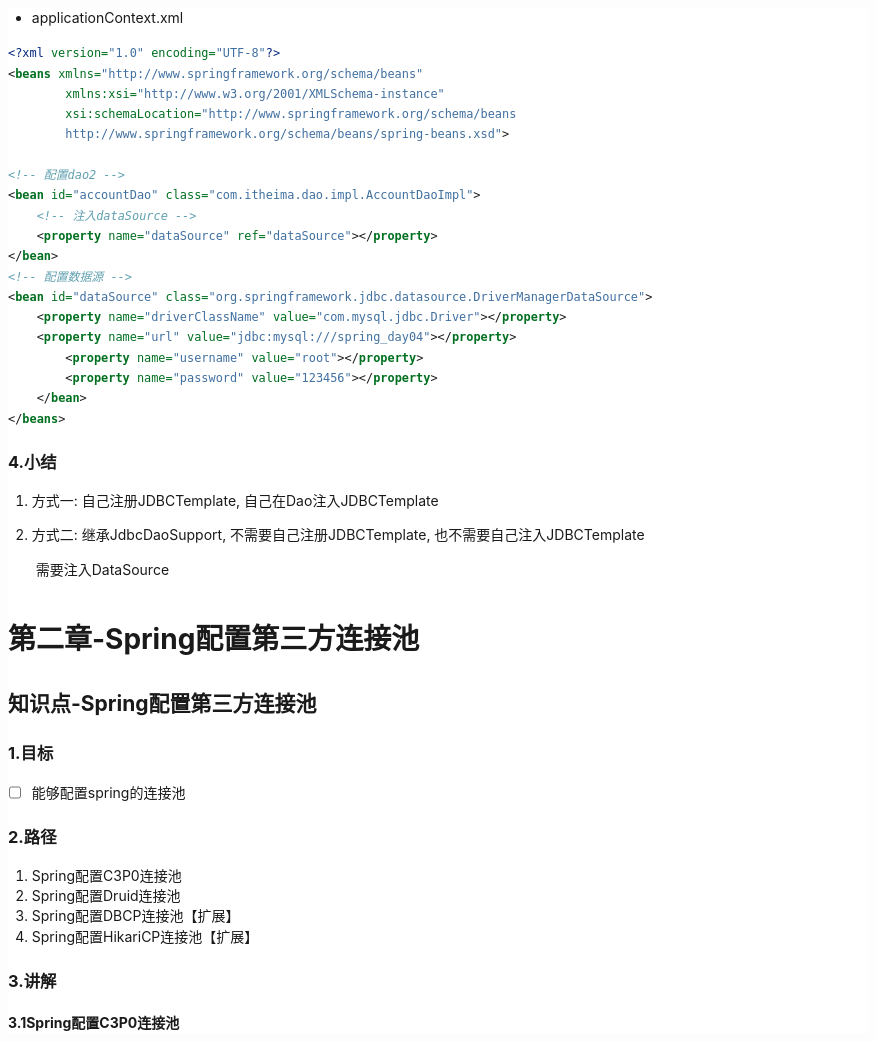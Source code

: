 + applicationContext.xml

```xml
<?xml version="1.0" encoding="UTF-8"?>
<beans xmlns="http://www.springframework.org/schema/beans"
    	xmlns:xsi="http://www.w3.org/2001/XMLSchema-instance"
    	xsi:schemaLocation="http://www.springframework.org/schema/beans 
    	http://www.springframework.org/schema/beans/spring-beans.xsd">
	
<!-- 配置dao2 -->
<bean id="accountDao" class="com.itheima.dao.impl.AccountDaoImpl">
	<!-- 注入dataSource -->
	<property name="dataSource" ref="dataSource"></property>
</bean>
<!-- 配置数据源 -->
<bean id="dataSource" class="org.springframework.jdbc.datasource.DriverManagerDataSource">
	<property name="driverClassName" value="com.mysql.jdbc.Driver"></property>
	<property name="url" value="jdbc:mysql:///spring_day04"></property>
		<property name="username" value="root"></property>
		<property name="password" value="123456"></property>
	</bean>
</beans>
```

### 4.小结

1. 方式一: 自己注册JDBCTemplate, 自己在Dao注入JDBCTemplate

2. 方式二: 继承JdbcDaoSupport, 不需要自己注册JDBCTemplate, 也不需要自己注入JDBCTemplate

   ​	          需要注入DataSource



# 第二章-Spring配置第三方连接池

## 知识点-Spring配置第三方连接池

### 1.目标

- [ ] 能够配置spring的连接池

### 2.路径

1. Spring配置C3P0连接池
2. Spring配置Druid连接池  
3. Spring配置DBCP连接池【扩展】
4. Spring配置HikariCP连接池【扩展】

### 3.讲解

#### 3.1Spring配置C3P0连接池
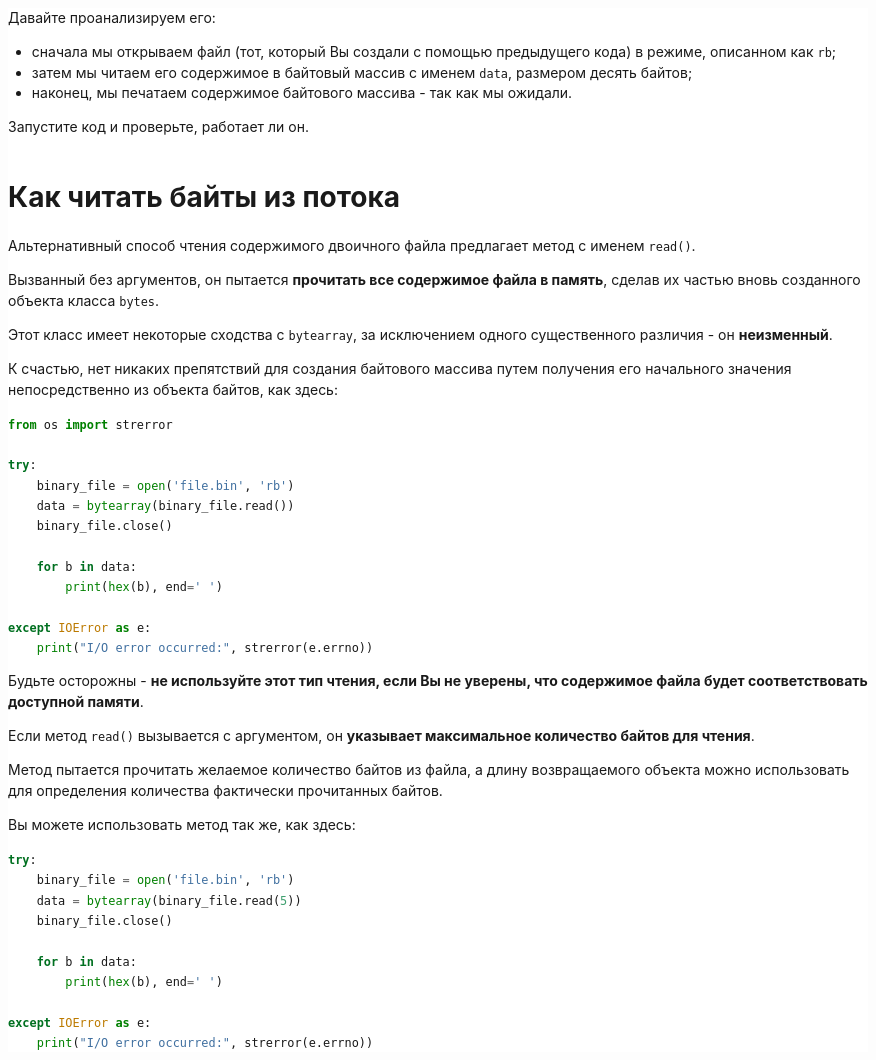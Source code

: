 Давайте проанализируем его:

*   сначала мы открываем файл (тот, который Вы создали с помощью предыдущего кода) в режиме, описанном как `rb`;
*   затем мы читаем его содержимое в байтовый массив с именем `data`, размером десять байтов;
*   наконец, мы печатаем содержимое байтового массива - так как мы ожидали.

Запустите код и проверьте, работает ли он.


# Как читать байты из потока

Альтернативный способ чтения содержимого двоичного файла предлагает метод с именем `read()`.

Вызванный без аргументов, он пытается **прочитать все содержимое файла в память**, сделав их частью вновь созданного объекта класса `bytes`.

Этот класс имеет некоторые сходства с `bytearray`, за исключением одного существенного различия - он **неизменный**.

К счастью, нет никаких препятствий для создания байтового массива путем получения его начального значения непосредственно из объекта байтов, как здесь:

```python
from os import strerror

try:
    binary_file = open('file.bin', 'rb')
    data = bytearray(binary_file.read())
    binary_file.close()

    for b in data:
        print(hex(b), end=' ')

except IOError as e:
    print("I/O error occurred:", strerror(e.errno))

```

Будьте осторожны - **не используйте этот тип чтения, если Вы не уверены, что содержимое файла будет соответствовать доступной памяти**.

Если метод `read()` вызывается с аргументом, он **указывает максимальное количество байтов для чтения**.

Метод пытается прочитать желаемое количество байтов из файла, а длину возвращаемого объекта можно использовать для определения количества фактически прочитанных байтов.

Вы можете использовать метод так же, как здесь:

```python
try:
    binary_file = open('file.bin', 'rb')
    data = bytearray(binary_file.read(5))
    binary_file.close()

    for b in data:
        print(hex(b), end=' ')

except IOError as e:
    print("I/O error occurred:", strerror(e.errno))

```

Task ->
Your reply must be one number: the count of lines in the records above that contain the string "beans".

Exercise response ->
4